Plain-text document sources:
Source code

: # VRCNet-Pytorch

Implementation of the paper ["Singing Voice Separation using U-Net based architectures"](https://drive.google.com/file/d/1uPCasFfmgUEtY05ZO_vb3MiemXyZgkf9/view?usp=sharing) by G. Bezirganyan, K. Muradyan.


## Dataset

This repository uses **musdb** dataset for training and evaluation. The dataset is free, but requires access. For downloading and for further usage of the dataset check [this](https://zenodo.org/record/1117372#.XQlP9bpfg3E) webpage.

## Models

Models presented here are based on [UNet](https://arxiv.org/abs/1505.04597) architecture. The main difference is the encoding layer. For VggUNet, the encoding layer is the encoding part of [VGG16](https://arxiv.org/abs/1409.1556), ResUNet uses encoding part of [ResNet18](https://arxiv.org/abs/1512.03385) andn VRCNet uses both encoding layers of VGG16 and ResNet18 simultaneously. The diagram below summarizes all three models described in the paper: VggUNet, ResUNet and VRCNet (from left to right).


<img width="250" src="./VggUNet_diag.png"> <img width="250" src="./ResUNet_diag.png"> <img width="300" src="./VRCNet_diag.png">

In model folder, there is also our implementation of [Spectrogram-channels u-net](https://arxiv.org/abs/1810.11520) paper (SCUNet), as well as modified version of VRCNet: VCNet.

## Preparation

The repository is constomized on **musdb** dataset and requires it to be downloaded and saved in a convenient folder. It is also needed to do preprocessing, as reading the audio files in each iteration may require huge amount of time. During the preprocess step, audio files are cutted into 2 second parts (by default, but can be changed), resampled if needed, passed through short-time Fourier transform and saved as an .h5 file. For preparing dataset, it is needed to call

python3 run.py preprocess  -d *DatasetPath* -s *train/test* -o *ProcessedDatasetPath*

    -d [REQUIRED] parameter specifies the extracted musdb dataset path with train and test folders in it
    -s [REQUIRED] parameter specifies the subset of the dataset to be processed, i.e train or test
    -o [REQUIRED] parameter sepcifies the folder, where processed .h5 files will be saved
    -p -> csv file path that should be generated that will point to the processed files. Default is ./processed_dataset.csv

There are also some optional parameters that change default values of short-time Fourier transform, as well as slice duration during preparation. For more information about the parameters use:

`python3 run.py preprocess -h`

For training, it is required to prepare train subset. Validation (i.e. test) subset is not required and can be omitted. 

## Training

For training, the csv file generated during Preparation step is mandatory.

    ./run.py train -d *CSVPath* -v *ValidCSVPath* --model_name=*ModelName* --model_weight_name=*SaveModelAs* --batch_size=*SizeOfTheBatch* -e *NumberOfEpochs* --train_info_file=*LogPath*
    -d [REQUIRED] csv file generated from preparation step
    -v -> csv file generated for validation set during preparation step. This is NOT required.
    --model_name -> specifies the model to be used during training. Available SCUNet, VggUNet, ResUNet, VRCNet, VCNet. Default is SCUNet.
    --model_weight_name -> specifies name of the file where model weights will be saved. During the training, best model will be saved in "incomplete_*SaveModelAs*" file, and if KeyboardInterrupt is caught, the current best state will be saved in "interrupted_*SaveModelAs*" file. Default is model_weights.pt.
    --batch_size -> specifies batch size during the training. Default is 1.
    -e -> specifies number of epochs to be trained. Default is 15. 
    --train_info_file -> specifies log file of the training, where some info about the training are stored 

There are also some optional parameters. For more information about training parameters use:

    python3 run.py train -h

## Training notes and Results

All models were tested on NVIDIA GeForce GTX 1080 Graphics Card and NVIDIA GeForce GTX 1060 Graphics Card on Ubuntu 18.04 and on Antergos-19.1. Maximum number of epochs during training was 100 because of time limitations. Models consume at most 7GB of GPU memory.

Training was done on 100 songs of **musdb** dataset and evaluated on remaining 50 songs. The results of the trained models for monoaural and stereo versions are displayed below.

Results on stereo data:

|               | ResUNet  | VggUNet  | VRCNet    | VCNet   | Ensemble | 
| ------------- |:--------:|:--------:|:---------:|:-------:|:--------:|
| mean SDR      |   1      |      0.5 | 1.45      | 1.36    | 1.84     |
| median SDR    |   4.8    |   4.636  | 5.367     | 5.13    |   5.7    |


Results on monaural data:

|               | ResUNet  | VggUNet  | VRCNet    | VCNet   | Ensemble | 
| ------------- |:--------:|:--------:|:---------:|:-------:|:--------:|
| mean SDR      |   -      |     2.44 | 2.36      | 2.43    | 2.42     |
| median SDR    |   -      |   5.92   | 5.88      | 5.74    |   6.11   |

YOUR OBJECTIVE:
Take from the entries every line that has the string "SaveModelAs".

RESPONSE:
    ./run.py train -d *CSVPath* -v *ValidCSVPath* --model_name=*ModelName* --model_weight_name=*SaveModelAs* --batch_size=*SizeOfTheBatch* -e *NumberOfEpochs* --train_info_file=*LogPath*
    --model_weight_name -> specifies name of the file where model weights will be saved. During the training, best model will be saved in "incomplete_*SaveModelAs*" file, and if KeyboardInterrupt is caught, the current best state will be saved in "interrupted_*SaveModelAs*" file. Default is model_weights.pt.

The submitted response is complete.